New Hampshire Lawmakers Move to Add Cannabis Legalization to 2022 Ballot


New Hampshire lawmakers are embracing a new strategy to legalize cannabis by putting the matter into the hands of voters, via a proposed constitutional amendment they hope to include on the 2022 ballot.

Representatives Joshua Adjutant (D), Renny Cushing (D) and Andrew Prout (R) each filed requests with the Office of Legislative Services drafting legislation that would refer questions surrounding cannabis legalization to voters. 

Adjutant’s request relates to personal liberty, “providing that adults shall have the right to possess cannabis for personal consumption;” Cushings’ request relates to the cannabis market, “providing that the state shall make no law prohibiting the use, sale or cultivation of cannabis for persons over 18 years of age;” and Prout’s request addresses the treatment of cannabis as a whole, “providing that all adults have the right to possess, use and cultivate cannabis, subject to regulation by the legislature.”

Both chambers must vote to advance any of the measures, which need a supermajority 60 percent approval to move forward. The legislature is GOP-controlled, though if the measures advance, they will avoid an otherwise likely veto on reform legislation via Governor Chris Sununu, who has historically stood against cannabis legalization.

In the case that legislators approve a constitutional amendment legalizing cannabis and place it on the 2022 ballot, 67 percent of votes would have to be in favor of the amendment for it to be enacted. Matt Simon, director of public and government relations at Prime Alternative Treatment Centers of NH, pointed to the challenges of this strategy and the numbers they are up against, quote-tweeting Citizen’s Count referencing the processes of passing the House and Senate with 60 percent approval and additionally needing 67 percent of the public vote for final approval.

“This tweet is for everybody who has ever asked me “why can’t we just put legalization on the #NH ballot?” #NHPolitics,” the tweet reads.

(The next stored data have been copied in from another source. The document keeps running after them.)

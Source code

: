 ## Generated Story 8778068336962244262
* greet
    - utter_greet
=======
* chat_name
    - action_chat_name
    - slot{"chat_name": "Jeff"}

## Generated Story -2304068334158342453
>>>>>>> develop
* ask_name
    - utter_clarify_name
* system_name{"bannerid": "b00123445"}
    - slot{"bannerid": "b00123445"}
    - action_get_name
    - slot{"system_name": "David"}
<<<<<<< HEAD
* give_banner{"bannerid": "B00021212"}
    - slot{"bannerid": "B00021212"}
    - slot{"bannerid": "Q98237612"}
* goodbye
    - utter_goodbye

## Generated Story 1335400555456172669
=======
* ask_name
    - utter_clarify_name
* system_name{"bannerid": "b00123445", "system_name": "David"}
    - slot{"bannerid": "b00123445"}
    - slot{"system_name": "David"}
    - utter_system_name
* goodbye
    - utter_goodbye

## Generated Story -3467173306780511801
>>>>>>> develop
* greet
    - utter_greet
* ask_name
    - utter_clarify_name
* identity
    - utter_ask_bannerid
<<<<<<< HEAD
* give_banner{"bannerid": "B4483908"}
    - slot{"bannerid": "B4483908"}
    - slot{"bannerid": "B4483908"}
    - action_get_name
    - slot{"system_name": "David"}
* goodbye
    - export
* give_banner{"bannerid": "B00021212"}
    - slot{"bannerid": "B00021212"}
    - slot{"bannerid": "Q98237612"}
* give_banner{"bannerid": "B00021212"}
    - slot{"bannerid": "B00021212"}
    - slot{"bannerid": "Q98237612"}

 A recent poll of 1,824 from the University of New Hampshire indicates that this goal may be attainable, with three in four New Hampshirites favoring cannabis legalization.

In addition to these requests, lawmakers are looking to take up standalone legalization legislation that was retained from this year when they reconvene in early 2022, with advocates hopeful that it will advance based on votes in the House. However, some are hesitant to put too much stock into this possibility, with the chamber passing a legalization bill last year that soon died in a Senate Committee. 

Therefore, asking the voters to decide could be the best alternative, with many cannabis reform advocates in the state expressing frustration over the continued, repeating cycle of bills passing in the House and dying in the Senate.

While Governor Sununu is opposed to adult-use cannabis legalization, advocates were encouraged by his recent support of a bill that adds opioid-use disorder as a qualifying condition for New Hampshire’s medical cannabis program. The language in the bill would also allow out-of-state patients to access dispensaries.

The bill states that a patient must have a recommendation from a board certified addiction medicine or addiction psychiatry provider who is “actively treating the patient” for the opioid disorder in order for them to qualify for medical cannabis. In addition, a potential patient must present with opioid withdrawal symptoms or cravings.

In regard to out-of-state patients, they must qualify for medical cannabis in their home jurisdiction and provide proof of a valid recommendation. It’s up to the state Department of Health and Human Services to develop rules around dispensary verification surrounding the eligibility of visiting, out-of-state patients.

A provision of the bill also notes that those visiting out-of-state would only be able to visit a New Hampshire dispensary to obtain cannabis up to three times in a 12-month period, unless they are able to provide a statement from their health provide that affirms they have a condition that qualifies them for medical cannabis under New Hampshire statute.

New Hampshire is not the only state that is looking into alternatives to move forward with adult-use cannabis legalization, with Maryland also looking to craft legislation that would place a cannabis legalization vote on their 2022 ballot.